## Required work
What lines of the data below hold the string "assets"? Copy each one out.

(Data records)
──────────────────────────────
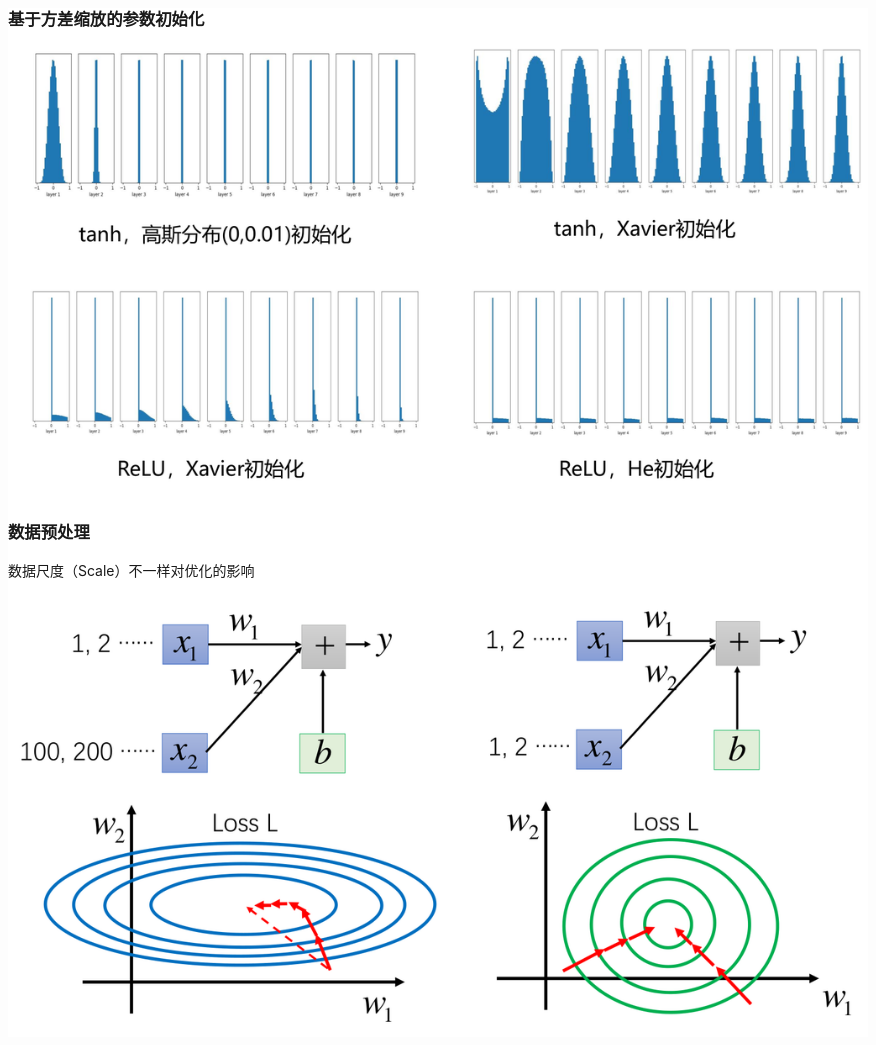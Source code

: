 ### 基于方差缩放的参数初始化

![image-20250304213958288](../assets/img/Autumn2024-hywan/image-20250304213958288.png)

### 数据预处理

数据尺度（Scale）不一样对优化的影响

![image-20250304214134222](../assets/img/Autumn2024-hywan/image-20250304214134222.png)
──────────────────────────────
## Output of the exercise
![image-20250304213958288](../assets/img/Autumn2024-hywan/image-20250304213958288.png)
![image-20250304214134222](../assets/img/Autumn2024-hywan/image-20250304214134222.png)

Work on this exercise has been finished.